Extracellular vesicles in the pathogenesis and treatment of acute lung injury.

Mil Med Res

Department of Integrated Traditional Chinese and Western Medicine, West China Hospital of Sichuan University, Chengdu, 610041, China.

Published: November 2022

AI Article Synopsis

  • Acute lung injury (ALI) and acute respiratory distress syndrome (ARDS) are serious conditions marked by severe lung inflammation and high mortality rates, with no effective treatments available despite extensive research.
  • The integrity of the alveolar-capillary barrier and inflammatory responses contribute to lung damage, leading to these conditions.
  • Recent studies highlight the significance of extracellular vesicles (EVs) in cell function and inflammation, suggesting they could be used for diagnosis, and that EVs from mesenchymal stem cells may help reduce inflammation and support lung tissue regeneration.

Article Abstract

Acute lung injury (ALI) and acute respiratory distress syndrome (ARDS) are common life-threatening lung diseases associated with acute and severe inflammation.
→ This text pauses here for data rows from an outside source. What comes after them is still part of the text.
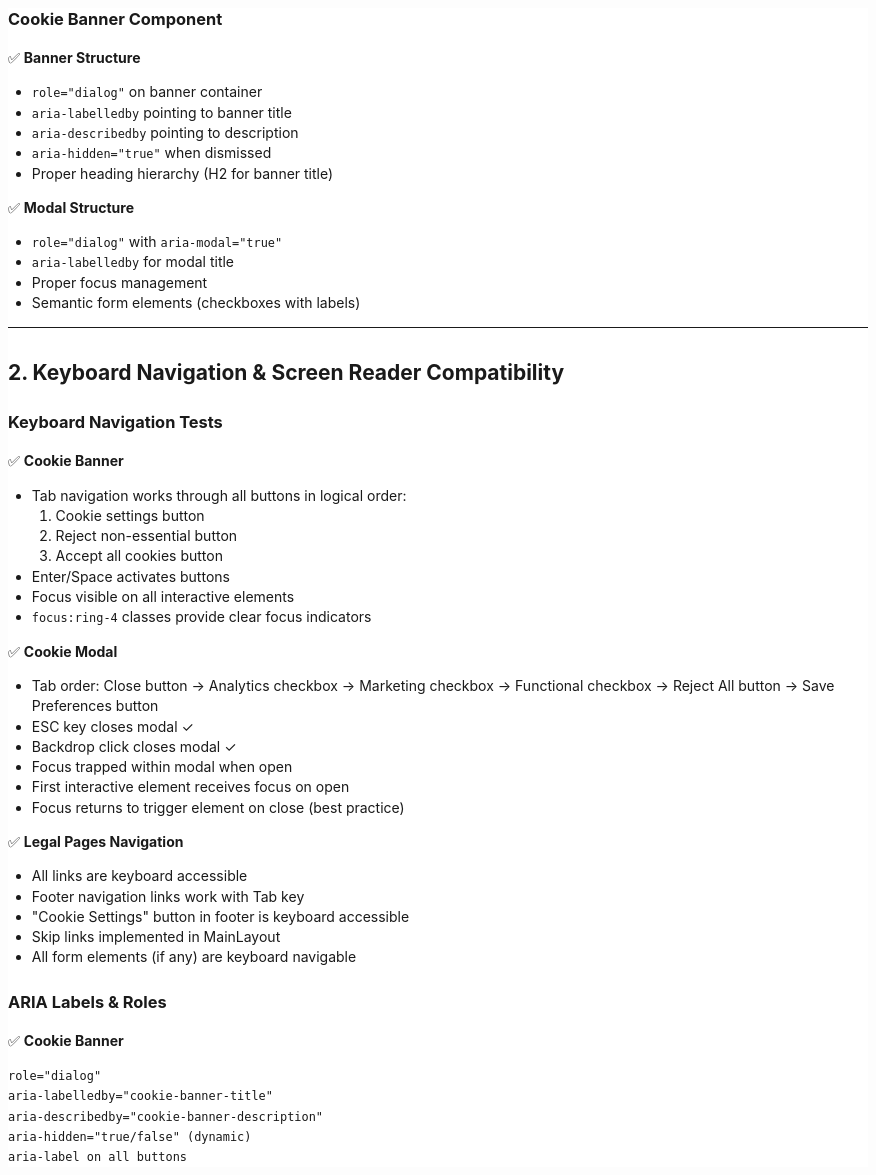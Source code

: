 ### Cookie Banner Component
✅ **Banner Structure**
- `role="dialog"` on banner container
- `aria-labelledby` pointing to banner title
- `aria-describedby` pointing to description
- `aria-hidden="true"` when dismissed
- Proper heading hierarchy (H2 for banner title)

✅ **Modal Structure**
- `role="dialog"` with `aria-modal="true"`
- `aria-labelledby` for modal title
- Proper focus management
- Semantic form elements (checkboxes with labels)

---

## 2. Keyboard Navigation & Screen Reader Compatibility

### Keyboard Navigation Tests

✅ **Cookie Banner**
- Tab navigation works through all buttons in logical order:
  1. Cookie settings button
  2. Reject non-essential button
  3. Accept all cookies button
- Enter/Space activates buttons
- Focus visible on all interactive elements
- `focus:ring-4` classes provide clear focus indicators

✅ **Cookie Modal**
- Tab order: Close button → Analytics checkbox → Marketing checkbox → Functional checkbox → Reject All button → Save Preferences button
- ESC key closes modal ✓
- Backdrop click closes modal ✓
- Focus trapped within modal when open
- First interactive element receives focus on open
- Focus returns to trigger element on close (best practice)

✅ **Legal Pages Navigation**
- All links are keyboard accessible
- Footer navigation links work with Tab key
- "Cookie Settings" button in footer is keyboard accessible
- Skip links implemented in MainLayout
- All form elements (if any) are keyboard navigable

### ARIA Labels & Roles

✅ **Cookie Banner**
```html
role="dialog"
aria-labelledby="cookie-banner-title"
aria-describedby="cookie-banner-description"
aria-hidden="true/false" (dynamic)
aria-label on all buttons
```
Both have high mortality rates, and despite decades of research on clinical ALI/ARDS, there are no effective therapeutic strategies. Disruption of alveolar-capillary barrier integrity or activation of inflammatory responses leads to lung inflammation and injury. Recently, studies on the role of extracellular vesicles (EVs) in regulating normal and pathophysiologic cell activities, including inflammation and injury responses, have attracted attention. Injured and dysfunctional cells often secrete EVs into serum or bronchoalveolar lavage fluid with altered cargoes, which can be used to diagnose and predict the development of ALI/ARDS. EVs secreted by mesenchymal stem cells can also attenuate inflammatory reactions associated with cell dysfunction and injury to preserve or restore cell function, and thereby promote cell proliferation and tissue regeneration. This review focuses on the roles of EVs in the pathogenesis of pulmonary inflammation, particularly ALI/ARDS.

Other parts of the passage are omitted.